DIRECTIONS:
Scan the entries below for the word "interaction". Copy out every line in which it occurs.

Data items:

'''

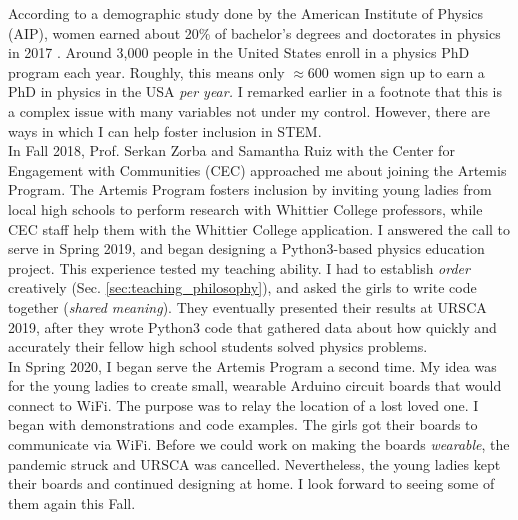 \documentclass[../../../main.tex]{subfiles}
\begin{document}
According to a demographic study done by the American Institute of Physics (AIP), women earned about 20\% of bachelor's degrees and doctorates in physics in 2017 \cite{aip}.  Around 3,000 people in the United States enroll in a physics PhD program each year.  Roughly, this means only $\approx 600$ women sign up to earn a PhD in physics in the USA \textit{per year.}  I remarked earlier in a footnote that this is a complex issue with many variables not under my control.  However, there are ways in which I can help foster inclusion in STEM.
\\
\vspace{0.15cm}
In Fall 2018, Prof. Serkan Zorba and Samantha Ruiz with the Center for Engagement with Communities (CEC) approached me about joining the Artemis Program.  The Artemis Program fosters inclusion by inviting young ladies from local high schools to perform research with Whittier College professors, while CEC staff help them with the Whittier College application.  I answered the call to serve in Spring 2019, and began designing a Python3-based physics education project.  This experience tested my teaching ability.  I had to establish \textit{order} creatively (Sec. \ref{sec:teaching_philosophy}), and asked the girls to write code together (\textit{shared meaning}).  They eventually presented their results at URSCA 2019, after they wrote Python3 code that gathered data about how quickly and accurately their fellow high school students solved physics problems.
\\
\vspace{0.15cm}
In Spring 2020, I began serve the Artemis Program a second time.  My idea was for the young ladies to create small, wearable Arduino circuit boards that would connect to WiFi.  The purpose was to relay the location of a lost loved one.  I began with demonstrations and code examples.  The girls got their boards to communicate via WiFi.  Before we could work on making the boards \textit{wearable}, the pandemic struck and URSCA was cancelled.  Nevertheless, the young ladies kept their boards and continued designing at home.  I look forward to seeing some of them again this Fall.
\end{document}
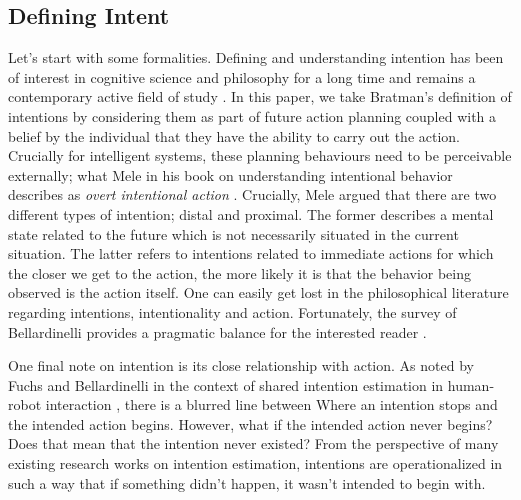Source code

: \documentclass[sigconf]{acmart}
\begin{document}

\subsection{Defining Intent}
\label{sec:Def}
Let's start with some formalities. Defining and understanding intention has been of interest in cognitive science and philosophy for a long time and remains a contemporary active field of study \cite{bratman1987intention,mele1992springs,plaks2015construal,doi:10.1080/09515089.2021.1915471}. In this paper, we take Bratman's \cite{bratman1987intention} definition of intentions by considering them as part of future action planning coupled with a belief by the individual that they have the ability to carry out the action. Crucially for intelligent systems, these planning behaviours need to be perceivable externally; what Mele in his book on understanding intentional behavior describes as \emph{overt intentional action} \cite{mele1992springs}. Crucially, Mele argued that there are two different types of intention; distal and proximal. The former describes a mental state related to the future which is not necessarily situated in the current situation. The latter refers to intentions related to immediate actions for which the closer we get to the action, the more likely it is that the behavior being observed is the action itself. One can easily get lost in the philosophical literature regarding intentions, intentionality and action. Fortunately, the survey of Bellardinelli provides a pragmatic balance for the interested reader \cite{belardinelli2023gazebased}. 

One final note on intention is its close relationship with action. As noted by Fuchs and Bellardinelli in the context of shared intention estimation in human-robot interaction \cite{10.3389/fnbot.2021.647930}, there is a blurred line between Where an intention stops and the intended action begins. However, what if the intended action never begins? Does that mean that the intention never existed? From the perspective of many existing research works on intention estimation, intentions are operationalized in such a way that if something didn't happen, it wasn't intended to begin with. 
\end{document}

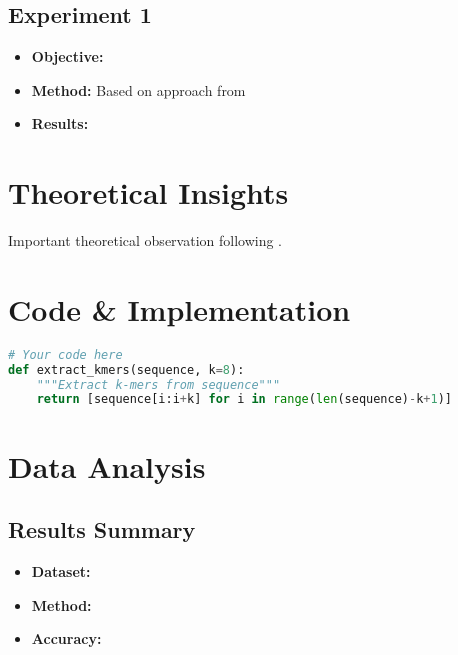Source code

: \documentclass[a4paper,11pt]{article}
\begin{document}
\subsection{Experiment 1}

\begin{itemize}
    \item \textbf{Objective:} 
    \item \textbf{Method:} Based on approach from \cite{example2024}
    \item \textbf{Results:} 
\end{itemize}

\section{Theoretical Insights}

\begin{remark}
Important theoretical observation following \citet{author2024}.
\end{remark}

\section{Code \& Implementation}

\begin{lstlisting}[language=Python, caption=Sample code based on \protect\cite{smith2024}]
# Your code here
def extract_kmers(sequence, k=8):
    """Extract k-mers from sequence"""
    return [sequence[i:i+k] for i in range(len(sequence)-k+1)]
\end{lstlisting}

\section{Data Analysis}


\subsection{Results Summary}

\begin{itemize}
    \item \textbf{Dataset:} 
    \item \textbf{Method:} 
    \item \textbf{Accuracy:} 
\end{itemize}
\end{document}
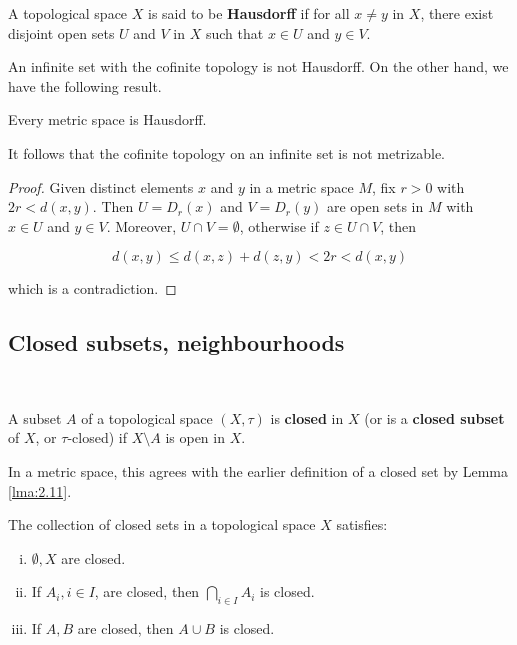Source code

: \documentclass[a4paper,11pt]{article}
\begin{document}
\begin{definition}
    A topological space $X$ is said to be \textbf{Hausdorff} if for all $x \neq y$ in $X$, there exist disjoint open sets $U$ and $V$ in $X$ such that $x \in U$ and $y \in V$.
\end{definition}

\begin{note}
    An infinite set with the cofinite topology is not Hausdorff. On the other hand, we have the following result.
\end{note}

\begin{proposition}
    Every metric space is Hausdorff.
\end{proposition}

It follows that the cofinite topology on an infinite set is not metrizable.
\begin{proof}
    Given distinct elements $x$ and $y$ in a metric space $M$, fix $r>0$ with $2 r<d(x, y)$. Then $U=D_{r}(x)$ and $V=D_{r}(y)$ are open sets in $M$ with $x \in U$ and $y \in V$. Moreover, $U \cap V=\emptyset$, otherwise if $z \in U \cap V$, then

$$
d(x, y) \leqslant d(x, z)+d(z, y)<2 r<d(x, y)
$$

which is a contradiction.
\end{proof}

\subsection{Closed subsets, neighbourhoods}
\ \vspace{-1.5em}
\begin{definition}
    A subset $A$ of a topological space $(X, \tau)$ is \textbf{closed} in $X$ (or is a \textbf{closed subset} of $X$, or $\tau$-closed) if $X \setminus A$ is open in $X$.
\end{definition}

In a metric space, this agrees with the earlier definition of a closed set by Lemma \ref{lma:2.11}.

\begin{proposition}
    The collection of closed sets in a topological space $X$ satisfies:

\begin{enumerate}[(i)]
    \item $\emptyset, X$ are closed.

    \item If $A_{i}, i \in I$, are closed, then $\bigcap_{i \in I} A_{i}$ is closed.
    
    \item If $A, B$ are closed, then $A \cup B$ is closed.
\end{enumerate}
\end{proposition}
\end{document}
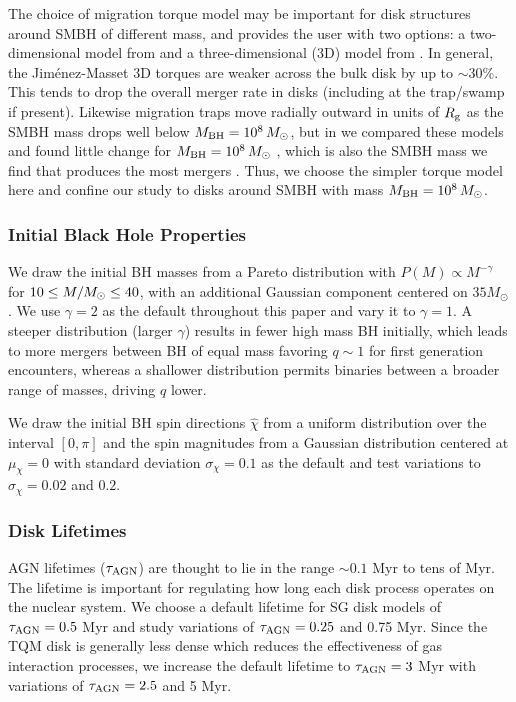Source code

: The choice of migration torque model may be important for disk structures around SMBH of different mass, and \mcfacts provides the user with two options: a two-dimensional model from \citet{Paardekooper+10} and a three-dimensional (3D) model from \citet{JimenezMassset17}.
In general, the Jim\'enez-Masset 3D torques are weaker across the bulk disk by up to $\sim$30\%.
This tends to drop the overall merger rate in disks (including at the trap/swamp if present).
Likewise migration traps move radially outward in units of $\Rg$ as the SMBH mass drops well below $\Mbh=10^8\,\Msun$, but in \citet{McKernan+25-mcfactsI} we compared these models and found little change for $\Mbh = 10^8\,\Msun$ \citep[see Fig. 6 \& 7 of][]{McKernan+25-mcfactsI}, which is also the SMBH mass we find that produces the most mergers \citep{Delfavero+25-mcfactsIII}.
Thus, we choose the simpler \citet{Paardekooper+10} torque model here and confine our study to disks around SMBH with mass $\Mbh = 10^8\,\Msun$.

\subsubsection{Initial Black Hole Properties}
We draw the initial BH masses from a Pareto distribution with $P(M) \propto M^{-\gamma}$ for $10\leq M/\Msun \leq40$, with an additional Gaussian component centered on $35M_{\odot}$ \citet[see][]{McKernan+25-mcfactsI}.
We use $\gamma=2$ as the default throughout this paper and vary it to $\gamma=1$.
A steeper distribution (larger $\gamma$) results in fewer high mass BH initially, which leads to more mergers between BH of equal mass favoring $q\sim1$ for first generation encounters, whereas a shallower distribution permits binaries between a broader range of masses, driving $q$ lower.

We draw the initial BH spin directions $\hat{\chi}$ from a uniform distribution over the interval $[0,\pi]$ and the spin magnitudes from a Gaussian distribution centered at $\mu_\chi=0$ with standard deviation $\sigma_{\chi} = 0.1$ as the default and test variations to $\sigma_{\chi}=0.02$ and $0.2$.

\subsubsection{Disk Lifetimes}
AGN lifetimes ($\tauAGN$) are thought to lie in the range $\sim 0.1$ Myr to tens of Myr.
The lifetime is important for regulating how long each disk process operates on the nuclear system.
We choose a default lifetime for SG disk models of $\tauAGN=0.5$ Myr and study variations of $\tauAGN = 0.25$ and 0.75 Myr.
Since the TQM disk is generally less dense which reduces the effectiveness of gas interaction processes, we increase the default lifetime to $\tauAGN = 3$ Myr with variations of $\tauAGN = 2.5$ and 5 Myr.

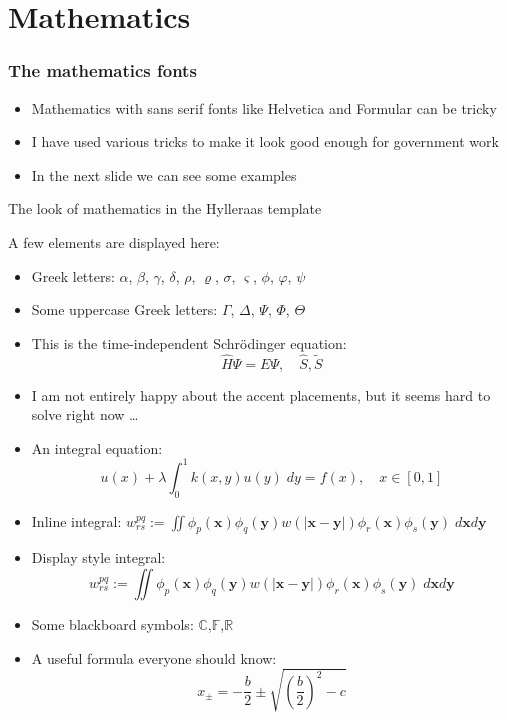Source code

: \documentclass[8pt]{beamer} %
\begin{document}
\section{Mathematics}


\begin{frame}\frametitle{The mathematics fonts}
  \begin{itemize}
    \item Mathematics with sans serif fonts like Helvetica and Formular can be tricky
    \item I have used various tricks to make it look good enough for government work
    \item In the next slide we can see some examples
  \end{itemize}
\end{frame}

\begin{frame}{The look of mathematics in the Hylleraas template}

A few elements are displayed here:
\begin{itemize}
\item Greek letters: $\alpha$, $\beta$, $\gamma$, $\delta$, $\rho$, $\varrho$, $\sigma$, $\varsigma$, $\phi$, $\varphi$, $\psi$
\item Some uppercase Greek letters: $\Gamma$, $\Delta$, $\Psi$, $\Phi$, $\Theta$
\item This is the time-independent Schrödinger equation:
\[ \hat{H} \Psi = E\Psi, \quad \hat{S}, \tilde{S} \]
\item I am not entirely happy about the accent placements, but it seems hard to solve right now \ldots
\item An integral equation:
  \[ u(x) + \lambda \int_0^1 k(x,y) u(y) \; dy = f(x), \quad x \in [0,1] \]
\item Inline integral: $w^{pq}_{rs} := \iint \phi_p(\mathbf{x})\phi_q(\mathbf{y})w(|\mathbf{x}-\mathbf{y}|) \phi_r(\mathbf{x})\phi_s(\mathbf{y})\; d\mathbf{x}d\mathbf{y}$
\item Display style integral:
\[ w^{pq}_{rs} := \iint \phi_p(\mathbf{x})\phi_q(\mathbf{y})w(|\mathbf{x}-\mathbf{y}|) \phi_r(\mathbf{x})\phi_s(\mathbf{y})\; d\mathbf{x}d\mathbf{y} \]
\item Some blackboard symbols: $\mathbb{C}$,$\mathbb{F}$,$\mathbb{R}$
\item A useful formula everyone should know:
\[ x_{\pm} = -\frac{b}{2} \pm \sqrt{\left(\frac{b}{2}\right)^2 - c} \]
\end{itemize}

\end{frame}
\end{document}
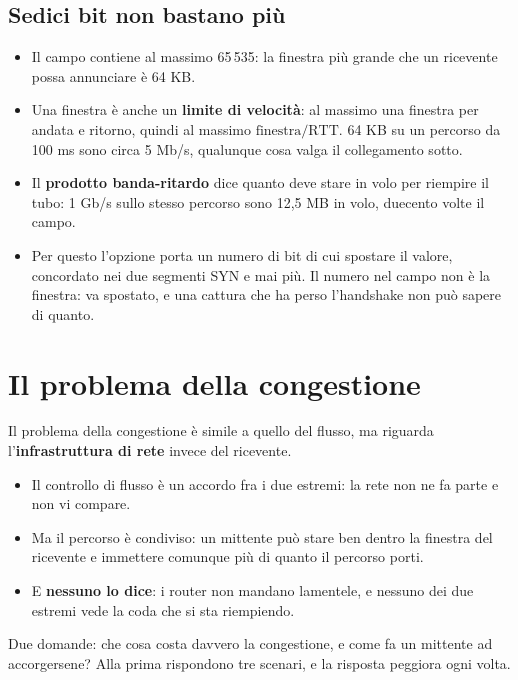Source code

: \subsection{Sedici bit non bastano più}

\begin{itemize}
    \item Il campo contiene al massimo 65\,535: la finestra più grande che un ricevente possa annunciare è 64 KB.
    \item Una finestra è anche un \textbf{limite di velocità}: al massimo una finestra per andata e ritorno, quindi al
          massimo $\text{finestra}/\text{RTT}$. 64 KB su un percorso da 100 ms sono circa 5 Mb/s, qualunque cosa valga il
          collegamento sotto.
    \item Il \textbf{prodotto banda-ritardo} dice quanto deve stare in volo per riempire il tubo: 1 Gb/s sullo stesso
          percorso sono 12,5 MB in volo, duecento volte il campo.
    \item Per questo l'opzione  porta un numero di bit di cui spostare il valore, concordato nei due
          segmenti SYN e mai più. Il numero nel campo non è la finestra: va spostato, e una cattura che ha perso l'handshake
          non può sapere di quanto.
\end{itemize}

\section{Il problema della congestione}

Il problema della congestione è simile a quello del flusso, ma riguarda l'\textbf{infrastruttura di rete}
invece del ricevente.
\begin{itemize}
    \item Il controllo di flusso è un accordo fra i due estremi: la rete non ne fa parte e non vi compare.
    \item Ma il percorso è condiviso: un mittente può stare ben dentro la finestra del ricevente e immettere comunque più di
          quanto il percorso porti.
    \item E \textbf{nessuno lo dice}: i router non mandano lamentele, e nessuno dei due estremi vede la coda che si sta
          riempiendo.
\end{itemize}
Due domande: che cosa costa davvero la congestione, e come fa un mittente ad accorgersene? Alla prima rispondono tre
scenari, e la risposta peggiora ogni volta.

'''

THE COMPLETED TASK:
One final note on intention is its close relationship with action. As noted by Fuchs and Bellardinelli in the context of shared intention estimation in human-robot interaction \cite{10.3389/fnbot.2021.647930}, there is a blurred line between Where an intention stops and the intended action begins. However, what if the intended action never begins? Does that mean that the intention never existed? From the perspective of many existing research works on intention estimation, intentions are operationalized in such a way that if something didn't happen, it wasn't intended to begin with. 
Since the TQM disk is generally less dense which reduces the effectiveness of gas interaction processes, we increase the default lifetime to $\tauAGN = 3$ Myr with variations of $\tauAGN = 2.5$ and 5 Myr.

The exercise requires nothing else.